Stored items from a collection
--- START ---

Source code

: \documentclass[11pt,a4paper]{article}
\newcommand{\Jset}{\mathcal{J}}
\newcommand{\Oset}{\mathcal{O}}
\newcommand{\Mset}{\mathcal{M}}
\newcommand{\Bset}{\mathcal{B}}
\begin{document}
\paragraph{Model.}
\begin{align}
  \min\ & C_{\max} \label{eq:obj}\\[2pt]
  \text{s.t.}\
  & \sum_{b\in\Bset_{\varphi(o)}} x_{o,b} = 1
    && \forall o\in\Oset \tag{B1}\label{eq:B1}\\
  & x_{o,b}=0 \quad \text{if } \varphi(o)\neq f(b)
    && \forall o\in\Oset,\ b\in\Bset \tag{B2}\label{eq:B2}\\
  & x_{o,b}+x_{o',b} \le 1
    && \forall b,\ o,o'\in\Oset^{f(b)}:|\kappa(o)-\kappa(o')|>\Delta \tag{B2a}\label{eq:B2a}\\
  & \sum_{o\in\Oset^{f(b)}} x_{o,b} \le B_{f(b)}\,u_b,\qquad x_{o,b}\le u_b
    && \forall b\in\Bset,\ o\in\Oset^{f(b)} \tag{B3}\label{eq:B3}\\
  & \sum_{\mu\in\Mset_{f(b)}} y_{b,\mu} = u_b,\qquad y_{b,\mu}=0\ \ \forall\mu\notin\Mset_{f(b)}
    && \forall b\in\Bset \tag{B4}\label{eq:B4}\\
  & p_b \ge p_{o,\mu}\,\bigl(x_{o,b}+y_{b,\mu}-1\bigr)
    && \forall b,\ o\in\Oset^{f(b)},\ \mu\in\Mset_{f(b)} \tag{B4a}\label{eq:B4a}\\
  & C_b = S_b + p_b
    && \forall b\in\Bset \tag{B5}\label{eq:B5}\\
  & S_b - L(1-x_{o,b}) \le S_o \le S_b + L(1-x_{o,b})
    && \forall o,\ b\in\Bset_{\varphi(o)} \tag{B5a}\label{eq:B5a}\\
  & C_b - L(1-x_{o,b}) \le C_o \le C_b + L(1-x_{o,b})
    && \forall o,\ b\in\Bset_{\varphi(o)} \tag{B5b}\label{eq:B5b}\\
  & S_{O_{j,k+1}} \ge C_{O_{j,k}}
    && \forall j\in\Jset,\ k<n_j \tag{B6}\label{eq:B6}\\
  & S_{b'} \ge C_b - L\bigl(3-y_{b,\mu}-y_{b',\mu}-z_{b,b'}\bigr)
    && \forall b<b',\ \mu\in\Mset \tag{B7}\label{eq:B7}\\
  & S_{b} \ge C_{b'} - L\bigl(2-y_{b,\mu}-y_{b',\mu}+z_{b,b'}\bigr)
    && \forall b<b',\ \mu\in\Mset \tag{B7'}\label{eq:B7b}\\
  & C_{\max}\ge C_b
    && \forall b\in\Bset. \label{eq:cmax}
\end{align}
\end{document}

--- END ---
--- START ---

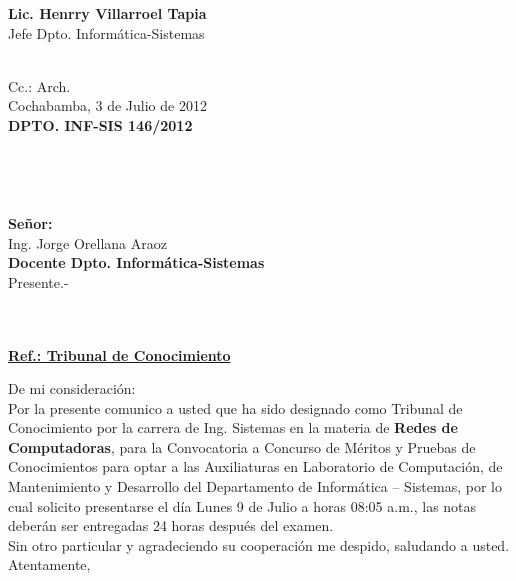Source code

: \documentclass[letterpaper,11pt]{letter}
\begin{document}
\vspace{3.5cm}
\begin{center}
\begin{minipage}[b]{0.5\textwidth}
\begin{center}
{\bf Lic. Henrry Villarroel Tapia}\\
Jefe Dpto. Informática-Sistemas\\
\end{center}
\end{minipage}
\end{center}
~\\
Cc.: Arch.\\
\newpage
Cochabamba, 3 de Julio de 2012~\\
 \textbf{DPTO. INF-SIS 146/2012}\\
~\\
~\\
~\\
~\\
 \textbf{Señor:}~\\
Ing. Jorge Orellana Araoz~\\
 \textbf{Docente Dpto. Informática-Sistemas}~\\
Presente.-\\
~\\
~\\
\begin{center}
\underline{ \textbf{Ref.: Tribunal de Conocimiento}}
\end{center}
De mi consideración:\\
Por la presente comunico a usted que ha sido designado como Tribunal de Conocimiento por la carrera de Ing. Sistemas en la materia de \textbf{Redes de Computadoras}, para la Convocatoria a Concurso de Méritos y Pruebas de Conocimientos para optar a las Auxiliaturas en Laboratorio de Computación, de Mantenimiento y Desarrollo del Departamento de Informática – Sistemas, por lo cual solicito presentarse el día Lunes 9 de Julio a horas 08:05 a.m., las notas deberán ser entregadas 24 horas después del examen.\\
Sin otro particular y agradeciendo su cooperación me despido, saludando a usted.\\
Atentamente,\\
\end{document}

--- END ---
--- START ---

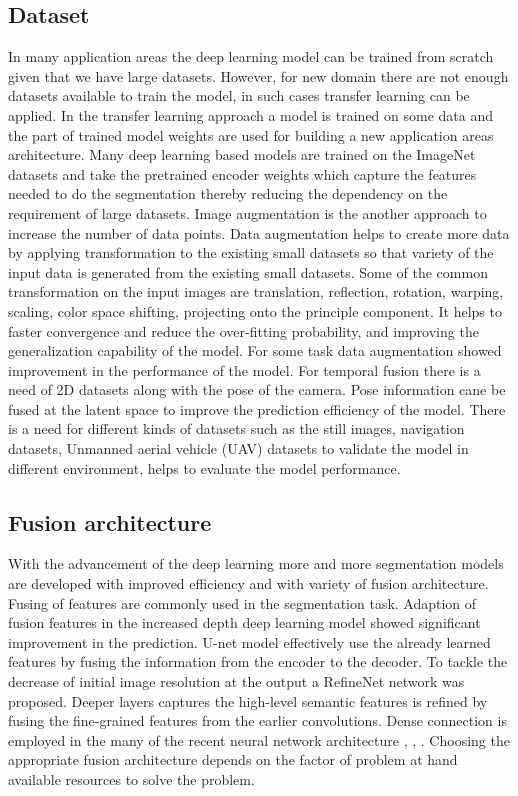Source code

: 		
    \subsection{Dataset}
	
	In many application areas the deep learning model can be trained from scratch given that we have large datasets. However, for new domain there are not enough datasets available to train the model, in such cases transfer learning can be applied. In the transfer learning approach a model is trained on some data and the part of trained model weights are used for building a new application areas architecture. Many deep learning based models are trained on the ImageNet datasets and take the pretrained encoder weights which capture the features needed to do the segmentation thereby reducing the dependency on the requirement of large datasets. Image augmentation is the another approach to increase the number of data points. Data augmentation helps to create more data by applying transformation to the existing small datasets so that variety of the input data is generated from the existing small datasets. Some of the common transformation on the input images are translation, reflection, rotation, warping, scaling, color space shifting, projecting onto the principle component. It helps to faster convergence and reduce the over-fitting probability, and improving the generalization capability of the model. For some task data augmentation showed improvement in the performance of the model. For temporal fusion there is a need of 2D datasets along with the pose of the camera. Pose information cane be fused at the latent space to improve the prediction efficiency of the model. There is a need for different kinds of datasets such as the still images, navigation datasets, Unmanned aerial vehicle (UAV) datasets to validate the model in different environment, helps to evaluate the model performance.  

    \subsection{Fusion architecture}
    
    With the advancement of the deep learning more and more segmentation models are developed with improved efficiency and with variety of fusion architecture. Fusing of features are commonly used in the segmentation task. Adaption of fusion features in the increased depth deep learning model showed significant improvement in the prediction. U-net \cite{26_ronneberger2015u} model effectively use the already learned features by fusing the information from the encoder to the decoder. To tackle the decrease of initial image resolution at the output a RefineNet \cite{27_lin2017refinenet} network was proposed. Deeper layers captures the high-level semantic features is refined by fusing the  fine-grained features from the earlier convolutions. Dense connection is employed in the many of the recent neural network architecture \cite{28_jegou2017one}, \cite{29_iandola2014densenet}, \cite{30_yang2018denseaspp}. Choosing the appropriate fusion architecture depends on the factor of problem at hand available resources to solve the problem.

--- END ---

Examine the records above and state the number of lines that include "qquad", with no further text.

◆ EXPECTED ANSWER ◆
2